Только Лара там уже не жила.
– Дык давно съехали, – разводил руками старичок на лавке у подъезда. – Считай, месяца два как, ага. Всей семейкой.
– А вместо них какой-то крутень вселился, – добавляли пацаны, сидевшие неподалеку. – Как вселился, так его никто и не видел. Наверное, на Канарах баб тискает, а может, грохнули его…
– Я найду, – тихо сказал Данька, когда они с Михаилом Яковлевичем вернулись в больницу, в опостылевшую палату с пачкой рисунков на тумбочке. – Я обязательно ее найду. Должны быть способы… Мало ли почему…
– Не найдете, молодой человек, – устало вздохнул доктор. – Я объясню почему, если пообещаете внимательно выслушать и постараться поверить.
– Во что?
– В ад. И в рай. В общем-то, названия не играют роли, это всего лишь ярлыки, этикетки. Так мы называем дом домом, хотя каждый представляет свой дом, и дом лондонца девятнадцатого века будет отличаться от дома киевлянина века двадцать первого.
– Я не понимаю…
– Постарайтесь, молодой человек. Начните с главного: та авария, в которую вы попали, закончилась для вас плачевно. Летально. Вы умерли.
– Весело, – отозвался Данька. – А больница и вы мне снитесь, да? Или это мой последний, растянувшийся на несколько месяцев миг перед смертью? Я читал когда-то похожий рассказ: там мужика самосвалом сбило, и он тоже вот так…
– Не так, – мягко, но настойчиво покачал головой Михаил Яковлевич. – Вы умерли – окончательно, бесповоротно. И находитесь в мире мертвых… одном из миров.
– В раю? – с горькой насмешкой уточнил Данька. – Или все-таки в аду?
– Я же говорю, таблички. Каждый получает лишь то, на что способен.

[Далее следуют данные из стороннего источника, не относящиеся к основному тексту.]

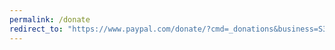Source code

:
 ```yaml
---
permalink: /donate
redirect_to: "https://www.paypal.com/donate/?cmd=_donations&business=S34UMJ23659VY&currency_code=USD&source=url&Z3JncnB0="
---
```

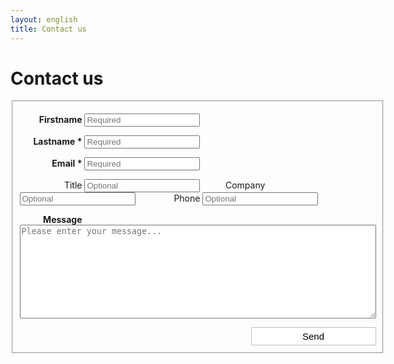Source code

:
 ```yaml
---
layout: english
title: Contact us 
---
```


# Contact us
<div id="questionnaire">
	<style>
		form#contact_form label {
			display: inline-block;
			width:100px;
			padding: 0;
			text-align: right;
		}
		form#contact_form label.required {
			font-weight: bold;
		}
	</style>
       	<form action="https://spreadsheets.google.com/spreadsheet/formResponse?formkey=dFBRSzJDeWZaZWJyV2ozS3FEX3Zld2c6MQ&amp;ifq&amp;theme=0AX42CRMsmRFbUy03NTAzM2Q4My03ODU1LTQ2NzItODI2YS1kZmU5YzdiMzZjOGQ" 
			method="POST" id="contact_form" target="google_form" onsubmit="submitted=true;">
		<input type="hidden" name="pageNumber" value="0"/>
		<input type="hidden" name="backupCache"/>
		<fieldset>
			<p>
				<label for="firstname" class="required">Firstname</label>
				<input id="firstname" type="text" name="entry.0.single" placeholder="Required" required/>
			</p>
			<p>
				<label for="lastname" class="required">Lastname *</label>
				<input id="lastname" type="text" name="entry.2.single" placeholder="Required" required/>
			</p>
			<p>
				<label for="email" class="required">Email *</label>
				<input id="email" type="email" name="entry.4.single" placeholder="Required" required/>
			</p>
			<p>
				<label for="title">Title</label>
				<input id="title" type="text" name="entry.9.single" placeholder="Optional"/>
				<label for="company">Company</label>
				<input id="company" type="text" name="entry.11.single" placeholder="Optional"/>
				<label for="phone">Phone</label>
				<input id="phone" type="phone" name="entry.6.single" placeholder="Optional"/>
			</p>
			<p>
				<label for="message" class="required" style="vertical-align:top;">Message</label>
				<textarea id="message" name="entry.8.single" placeholder="Please enter your message..." style="width:570px;height: 150px;" required></textarea>
			</p>
			<p>
				<input type="submit" name="submit" value="Send" style="float:right;padding:5px;font-size:15px;width:200px;border: 1px solid #BEBEBE;background-color: white;"/><br>
			</p>
		</fieldset>
	</form>
</div>
<div id="confirmation" style="display: none" class="notice">
We got your message, we will get back to you shortly.
</div>

<!-- see http://www.morningcopy.com.au/tutorials/how-to-style-google-forms/ -->
<script type="text/javascript">
	var submitted=false;
	function formLoaded() {
		if(submitted) {
			$("#questionnaire").hide();
			$("#confirmation").show();
		} 
	}
</script>
<iframe name="google_form"
	style="display:none;"
	src="https://spreadsheets.google.com/embeddedform?formkey=dDVxTzhZY0tfaXNoYWVCV0RvWHJWd1E6MQ" 
	onload="formLoaded();">
		Loading...
</iframe>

– Вы хотели сказать, «чего достоин»?
– Нет, на что способен. Все дело в воображении, – для наглядности доктор постучал себя согнутым пальцем по лбу. – Вспомните: издревле люди верили во всякого рода вальгаллы, аиды и прочие края вечной охоты. А воображение, молодой человек, великая вещь. Каждый по смерти получает то, чего ожидал. Древний викинг? – отправляйся в Вальгаллу, пировать с собратьями по оружию. Истовый христианин? – вот тебе Рай, Ад или Чистилище. Где уже поджидают единоверцы, чьими совместными усилиями и созданы эти локальные мирки.
– И в каждом – Бог, Сатана, какой-нибудь гадостный Гадес, да?
– Да. С полным набором соответствующих возможностей – но только в пределах данного локуса. Точно так же в живой клетке есть ядро, митохондрии, рибосомы и прочие составляющие. Они влияют на внутреннее содержание своей клетки, но на другие, даже ближайшие, – разве что опосредованно.
– Красиво придумано, – согласился Данька. – Но при чем тут я? С чего вы вообще взяли, что я умер и вокруг – загробный мир?
– Две причины. Первая: потому что я – я, молодой человек, – мертв. И знаю это совершенно точно. Вторая: ваша Лариса. Ну-ну, не торопитесь злиться и опровергать, я объясню все по порядку. Откуда знаю, что я умер? Да потому что, пытаясь сбежать отсюда, проделываю это каждые несколько месяцев. И всегда возвращаюсь обратно. – Он потер пальцами глаза, сильно надавливая на веки, как будто хотел по капле выжать оттуда картинки-воспоминания. – Режу себе вены, или лезу в петлю, или еще что-нибудь выдумываю. Вроде даже умираю! Испытываю настоящую боль, проваливаюсь в темное ничто… а потом прихожу в себя там же – здесь же, – в прежнем теле, в собственной квартире. Только девять дней спустя. Забавно, да? Выходит, мне выписан билет в один конец, сюда. И вернуться или просто уйти – никак. Я внятно объясняю? Нет? Ничего, скоро поймете.
Михаил Яковлевич поднялся с койки и стал ходить от окна к двери и обратно, будто тигр в узкой клетке бродячего цирка. В темноте несколько раз натыкался на спинки кроватей и табуреты, но не замечал и продолжал вышагивать.
«Как одержимый», – подумал Данька.
– Каждый получает ту загробную жизнь, которую способен вообразить. А если – не способен?! Или способен почти такую же, которой жил раньше? Если все время человека убеждали, что никакой другой, кроме той, реальной, нет, не было и не будет? Вот! – воскликнул доктор, обводя рукой палату. – Вот наш ад и рай, един в двух лицах! Именно таким я его себе и представлял: тягостное бытие, абсурдное, бессмысленное, как метания землемера из кафкианского «Замка». Погибшие насильственной смертью просыпаются в больнице, заснувшие в своей постели – просыпаются в ней же, чтобы продолжать жить, как ни в чем не бывало. Или, точнее, не-жить.